PROACTIVE QUALITY EVALUATION: A NOVEL STRATEGY-ASSISTED EARLY DETECTION IN MANUFACTURING
Journal: Proceedings on Engineering Sciences (Vol.6, No. 1)Publication Date: 2024-03-31
Authors : Swati Singh Raman Batra Keerti Rai S. Sujai;
Page : 343-352
Keywords : Manufacturing Industry; Quality; Modified Gravitational Search Algorithm-Based Decision Tree (EGSA-DT); Z-Score Normalization; Principal Component Analysis (PCA).;
Abstract
The proactive exploration and avoidance of errors or variations from quality standards during the manufacturing process is referred to as “early quality detection” in the manufacturing industry. Post-production inspection, which can be expensive and time-consuming, is used in traditional quality control systems.

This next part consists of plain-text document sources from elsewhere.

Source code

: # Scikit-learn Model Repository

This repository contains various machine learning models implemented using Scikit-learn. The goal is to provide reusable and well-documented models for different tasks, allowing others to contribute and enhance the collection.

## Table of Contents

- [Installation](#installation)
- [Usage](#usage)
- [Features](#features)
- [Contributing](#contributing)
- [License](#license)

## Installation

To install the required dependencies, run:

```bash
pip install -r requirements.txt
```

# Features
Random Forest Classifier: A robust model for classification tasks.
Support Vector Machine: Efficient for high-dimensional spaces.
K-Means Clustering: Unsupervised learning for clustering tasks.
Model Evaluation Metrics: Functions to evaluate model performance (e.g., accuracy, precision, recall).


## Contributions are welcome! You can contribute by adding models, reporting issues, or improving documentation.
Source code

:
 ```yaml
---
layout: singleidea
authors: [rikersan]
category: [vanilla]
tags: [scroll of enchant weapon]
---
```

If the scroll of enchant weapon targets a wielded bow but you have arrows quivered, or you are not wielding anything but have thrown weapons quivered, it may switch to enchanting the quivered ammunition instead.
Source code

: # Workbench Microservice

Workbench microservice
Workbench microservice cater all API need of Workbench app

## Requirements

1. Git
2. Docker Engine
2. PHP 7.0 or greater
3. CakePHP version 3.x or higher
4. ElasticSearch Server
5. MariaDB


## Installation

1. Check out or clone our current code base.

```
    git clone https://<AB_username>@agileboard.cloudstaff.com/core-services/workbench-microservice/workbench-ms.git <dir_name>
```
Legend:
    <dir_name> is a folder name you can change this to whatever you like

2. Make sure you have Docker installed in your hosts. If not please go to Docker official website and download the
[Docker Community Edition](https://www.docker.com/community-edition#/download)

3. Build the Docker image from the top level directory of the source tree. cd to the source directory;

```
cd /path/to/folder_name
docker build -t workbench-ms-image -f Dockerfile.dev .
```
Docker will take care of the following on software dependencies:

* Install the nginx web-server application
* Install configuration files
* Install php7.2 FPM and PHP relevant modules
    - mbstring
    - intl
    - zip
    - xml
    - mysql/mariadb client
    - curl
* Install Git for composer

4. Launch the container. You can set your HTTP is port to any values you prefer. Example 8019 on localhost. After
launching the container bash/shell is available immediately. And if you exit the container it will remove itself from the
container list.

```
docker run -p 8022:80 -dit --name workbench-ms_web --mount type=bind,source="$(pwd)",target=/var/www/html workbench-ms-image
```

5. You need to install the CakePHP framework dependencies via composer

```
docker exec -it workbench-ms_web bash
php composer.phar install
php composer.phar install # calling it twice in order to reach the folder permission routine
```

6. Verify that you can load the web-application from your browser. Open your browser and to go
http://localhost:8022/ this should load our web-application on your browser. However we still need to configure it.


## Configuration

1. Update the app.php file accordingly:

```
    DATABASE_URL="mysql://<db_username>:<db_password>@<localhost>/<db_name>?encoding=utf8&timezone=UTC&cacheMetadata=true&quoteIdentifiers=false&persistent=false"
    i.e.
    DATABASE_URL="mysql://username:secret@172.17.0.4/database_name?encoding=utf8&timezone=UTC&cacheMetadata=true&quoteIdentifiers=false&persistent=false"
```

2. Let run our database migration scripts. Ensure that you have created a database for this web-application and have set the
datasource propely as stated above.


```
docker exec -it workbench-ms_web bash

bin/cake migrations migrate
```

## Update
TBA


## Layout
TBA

To overcome this, we proposed a Modified gravitational search algorithm-based decision tree (MGSA-DT) to predict the quality of manufacturing processes at an early stage. We gathered sensors data in the manufacturing industry. In order to prepare the data for principal component analysis (PCA), Z-score normalization is used. Then, the essential features are extracted from the preprocessed data. To assess the effectiveness of the suggested approach in terms of accuracy (98.4%), precision (97.6%) and recall (97.2%), respectively. Implementing early quality detection techniques in manufacturing has demonstrated encouraging outcomes in enhancing the overall quality of products and decreasing production expenses.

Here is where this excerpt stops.